2. Ulu’l Azim peygamberler. Bu peygamberler yeni bir din ve semavi kitap getirirler. Onların görev alanı oldukça geniştir. Bu grup beş yüce şahsiyetten oluşmaktadır. Bunların her biri ayrı zamanlarda insan toplumunun hidayeti ve ilahi buyrukların yeryüzünün bütün insanlarına ulaştırılması için görevlendirilmişlerdi
Sırasıyla Ulu’l Azim Peygamberler:
1- Hz. Nuh (a.s)
2- Hz. İbrahim (a.s)
3- Hz. Musa (a.s)
4- Hz. İsa (a.s)
5- Hz. Muhammed (s.a.a) peygamberlik silsilesi Hz. Resul-i Ekrem ile son bulmuştur. O Allah’ın gönderdiği son peygamberdir.
İslam toplumu öğretileri, dini görüş ve toplumsal kanunlar açısından; her zaman ve her dönemde insan toplumunun tüm ihtiyaçlarını giderme gücüne sahip halde düzenlenmiştir. Son şeriat ve ebedi risalet olma ünvanıyla diğer dinleri nesh ederek onları izlemeye izin vermemektedir.
“Kim İslam’dan başka bir din ararsa (böyle bir din) asla kabul edilmeyecek ve o, ahirette ziyan edenlerden olacaktır.” [4]
Aziz İslam Peygamberi
Burada insanlık aleminin efendisi ve en üstünü Hz. Peygamberin (saa) hayatından kısa bir bölüm de olsa naklederek bu yazıya nurani bir hava vermek yerinde olacaktır.
Muhammed olan mübarek isimleri, övülmüş ve beğenilmiş manasına gelmektedir.Değerli babası Abdullah ve faziletli annesi Vahab kızı Fatma’dır. Varlık aleminin en üstününün doğduğu gün fil yılı, Rebi’ul evvel ayının on yedisi, Cuma günü seher vaktidir. Adil padişah Anuşirevan’ın zamanında Mekke’de doğdu. Miladi 610 yılı, Recep ayının yirmi yedisinde kırk yaşındayken Allah tarafından peygamber olarak seçildi ve vahiy meleği Cebrail nazil olarak Alâk suresinin ilk beş ayetini bildirdi:
“Rahman ve Rahim olan Allah’ın adıyla. Yaratan rabbinin adıyla oku! O, insanı bir aşılanmış yumurtadan yarattı. Oku! İnsana bilmediklerini belleten, (yazmayı) kalemle öğreten Rabbin, en büyük kerem sahibidir.”[5]
İlahi emir ve yasakların tebliğ ve insanlara ulaştırılması günün gereğince, putperest düşmanların şiddetli muhalefeti, Kureyş’in baskısı karşısında hiç aceleye getirilmeden başladı. Daha sonra Allah’ın emriyle İslam’ın tebliği kendi akrabalarına yöneltildi.[6]

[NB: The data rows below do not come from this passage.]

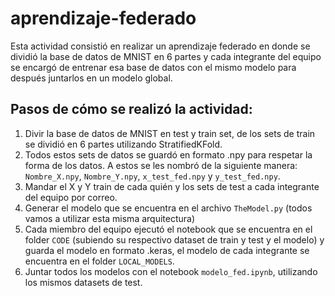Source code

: # aprendizaje-federado

Esta actividad consistió en realizar un aprendizaje federado en donde se dividió la base de datos de MNIST en 6 partes y cada integrante del equipo se encargó de entrenar esa base de datos con el mismo modelo para después juntarlos en un modelo global.

## Pasos de cómo se realizó la actividad:
1. Divir la base de datos de MNIST en test y train set, de los sets de train se dividió en 6 partes utilizando StratifiedKFold.
2. Todos estos sets de datos se guardó en formato .npy para respetar la forma de los datos. A estos se les nombró de la siguiente manera: `Nombre_X.npy`, `Nombre_Y.npy`, `x_test_fed.npy` y `y_test_fed.npy`.
3. Mandar el X y Y train de cada quién y los sets de test a cada integrante del equipo por correo.
4. Generar el modelo que se encuentra en el archivo `TheModel.py` (todos vamos a utilizar esta misma arquitectura)
5. Cada miembro del equipo ejecutó el notebook que se encuentra en el folder `CODE` (subiendo su respectivo dataset de train y test y el modelo) y guarda el modelo en formato .keras, el modelo de cada integrante se encuentra en el folder `LOCAL_MODELS`.
6. Juntar todos los modelos con el notebook `modelo_fed.ipynb`, utilizando los mismos datasets de test.
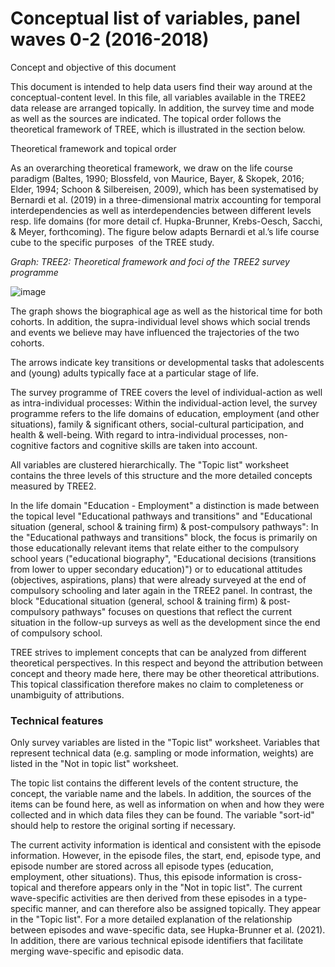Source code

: #  Conceptual list of variables, panel waves 0-2 (2016-2018)

Concept and objective of this document

This document is intended to help data users find their way around at the conceptual-content level. In this file, all variables available in the TREE2 data release are arranged topically. In addition, the survey time and mode as well as the sources are indicated. The topical order follows the theoretical framework of TREE, which is illustrated in the section below.

Theoretical framework and topical order

As an overarching theoretical framework, we draw on the life course paradigm (Baltes, 1990; Blossfeld, von Maurice, Bayer, & Skopek, 2016; Elder, 1994; Schoon & Silbereisen, 2009), which has been systematised by Bernardi et al. (2019) in a three-dimensional matrix accounting for temporal interdependencies as well as interdependencies between different levels resp. life domains (for more detail cf. Hupka-Brunner, Krebs-Oesch, Sacchi, & Meyer, forthcoming). The figure below adapts Bernardi et al.’s life course cube to the specific purposes  of the TREE study. 

_Graph: TREE2: Theoretical framework and foci of the TREE2 survey programme_

![image](https://user-images.githubusercontent.com/91122341/168562156-f0c7e18b-bb74-4477-93f5-32630b350875.png)

The graph shows the biographical age as well as the historical time for both cohorts. In addition, the supra-individual level shows which social trends and events we believe may have influenced the trajectories of the two cohorts.

The arrows indicate key transitions or developmental tasks that adolescents and (young) adults typically face at a particular stage of life.

The survey programme of TREE covers the level of individual-action as well as intra-individual processes: Within the individual-action level, the survey programme refers to the life domains of education, employment (and other situations), family & significant others, social-cultural participation, and health & well-being. With regard to intra-individual processes, non-cognitive factors and cognitive skills are taken into account.

All variables are clustered hierarchically. The "Topic list" worksheet contains the three levels of this structure and the more detailed concepts measured by TREE2.

In the life domain "Education - Employment" a distinction is made between the topical level "Educational pathways and transitions" and "Educational situation (general, school & training firm) & post-compulsory pathways": In the "Educational pathways and transitions" block, the focus is primarily on those educationally relevant items that relate either to the compulsory school years ("educational biography", "Educational decisions (transitions from lower to upper secondary education)") or to educational attitudes (objectives, aspirations, plans) that were already surveyed at the end of compulsory schooling and later again in the TREE2 panel. In contrast, the block "Educational situation (general, school & training firm) & post-compulsory pathways" focuses on questions that reflect the current situation in the follow-up surveys as well as the development since the end of compulsory school.

TREE strives to implement concepts that can be analyzed from different theoretical perspectives. In this respect and beyond the attribution between concept and theory made here, there may be other theoretical attributions. This topical classification therefore makes no claim to completeness or unambiguity of attributions.

### Technical features

Only survey variables are listed in the "Topic list" worksheet. Variables that represent technical data (e.g. sampling or mode information, weights) are listed in the "Not in topic list" worksheet.

The topic list contains the different levels of the content structure, the concept, the variable name and the labels. In addition, the sources of the items can be found here, as well as information on when and how they were collected and in which data files they can be found. The variable "sort-id" should help to restore the original sorting if necessary. 

The current activity information is identical and consistent with the episode information. However, in the episode files, the start, end, episode type, and episode number are stored across all episode types (education, employment, other situations). Thus, this episode information is cross-topical and therefore appears only in the "Not in topic list". The current wave-specific activities are then derived from these episodes in a type-specific manner, and can therefore also be assigned topically. They appear in the "Topic list". For a more detailed explanation of the relationship between episodes and wave-specific data, see Hupka-Brunner et al. (2021). 
In addition, there are various technical episode identifiers that facilitate merging wave-specific and episodic data.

Daha sonra yine Allah’ın emriyle aleni tebliğ başlamış oldu:
“Sana emrolunanı açıkça söyle ve ortak koşanlardan yüz çevir! (Seninle) alay edenlere karşı biz sana yeteriz.” [7]

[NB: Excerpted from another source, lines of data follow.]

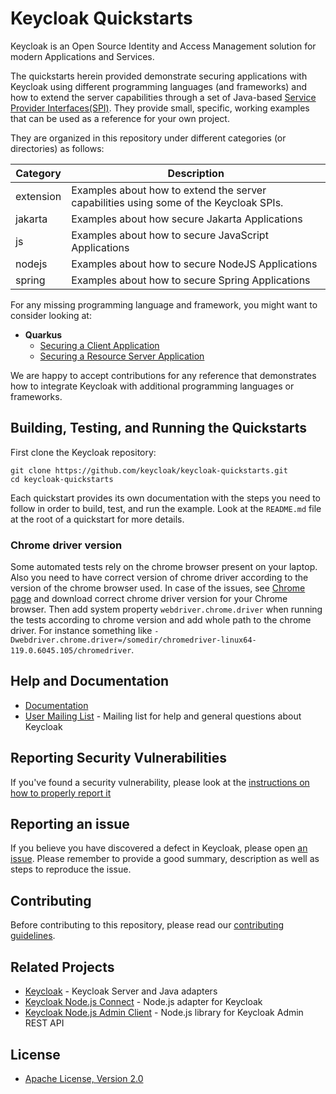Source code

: # <span>Keycloak</span> Quickstarts

<span>Keycloak</span> is an Open Source Identity and Access Management solution for modern Applications and Services.

The quickstarts herein provided demonstrate securing applications with <span>Keycloak</span> using different programming languages (and frameworks) 
and how to extend the server capabilities through a set of Java-based [Service Provider Interfaces(SPI)](https://www.keycloak.org/docs/latest/server_development/). 
They provide small, specific, working examples that can be used as a reference for your own project.

They are organized in this repository under different categories (or directories) as follows:

| Category  | Description                                                                           |
|-----------|---------------------------------------------------------------------------------------|
| extension | Examples about how to extend the server capabilities using some of the Keycloak SPIs. |
| jakarta   | Examples about how secure Jakarta Applications                                        |
| js        | Examples about how to secure JavaScript Applications                                  |
| nodejs    | Examples about how to secure NodeJS Applications                                      |
| spring    | Examples about how to secure Spring Applications                                      |

For any missing programming language and framework, you might want to consider looking at:

* **Quarkus**
  * [Securing a Client Application](https://quarkus.io/guides/security-oidc-code-flow-authentication-tutorial)
  * [Securing a Resource Server Application](https://quarkus.io/guides/security-oidc-bearer-token-authentication-tutorial)

We are happy to accept contributions for any reference that demonstrates how to
integrate Keycloak with additional programming languages or frameworks.

## Building, Testing, and Running the Quickstarts

First clone the Keycloak repository:

    git clone https://github.com/keycloak/keycloak-quickstarts.git
    cd keycloak-quickstarts

Each quickstart provides its own documentation with the steps you need to follow in order to build, test, and run the example.
Look at the `README.md` file at the root of a quickstart for more details.

### Chrome driver version

Some automated tests rely on the chrome browser present on your laptop. Also you need to have correct version of chrome driver according
to the version of the chrome browser used. In case of the issues, see [Chrome page](https://googlechromelabs.github.io/chrome-for-testing/) and download
correct chrome driver version for your Chrome browser. Then add system property `webdriver.chrome.driver` when running the tests according to chrome version
and add whole path to the chrome driver. For instance something like `-Dwebdriver.chrome.driver=/somedir/chromedriver-linux64-119.0.6045.105/chromedriver`.

## Help and Documentation

* [Documentation](https://www.keycloak.org/documentation.html)
* [User Mailing List](https://groups.google.com/d/forum/keycloak-user) - Mailing list for help and general questions about Keycloak

## Reporting Security Vulnerabilities

If you've found a security vulnerability, please look at the [instructions on how to properly report it](https://github.com/keycloak/keycloak/security/policy)

## Reporting an issue

If you believe you have discovered a defect in Keycloak, please open [an issue](https://github.com/keycloak/keycloak-quickstarts/issues).
Please remember to provide a good summary, description as well as steps to reproduce the issue.

## Contributing

Before contributing to this repository, please read our [contributing guidelines](CONTRIBUTING.md).

## Related Projects

* [Keycloak](https://github.com/keycloak/keycloak) - Keycloak Server and Java adapters
* [Keycloak Node.js Connect](https://github.com/keycloak/keycloak-nodejs-connect) - Node.js adapter for Keycloak
* [Keycloak Node.js Admin Client](https://github.com/keycloak/keycloak-nodejs-admin-client) - Node.js library for Keycloak Admin REST API

## License

* [Apache License, Version 2.0](https://www.apache.org/licenses/LICENSE-2.0)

Hz. Peygamber ilahi emir ve yasakları tebliğ etmek için Mescid’ul Haram ve Mekke’nin kalabalık ve merkezi yerlerini seçti. “Allah’tan başka ilah yoktur deyin ve kurtuluşa erin” diye güzel bir cümle ile tevhid şiarını olanca gücüyle haykırdı. Bu haykırışla beraber düşman ve müşriklerin “Hiçbir peygamber benim kadar eziyet görmedi” diyecek kadar şiddetli ve sert muhalefet ve eziyetleriyle karşı karşıya kaldı.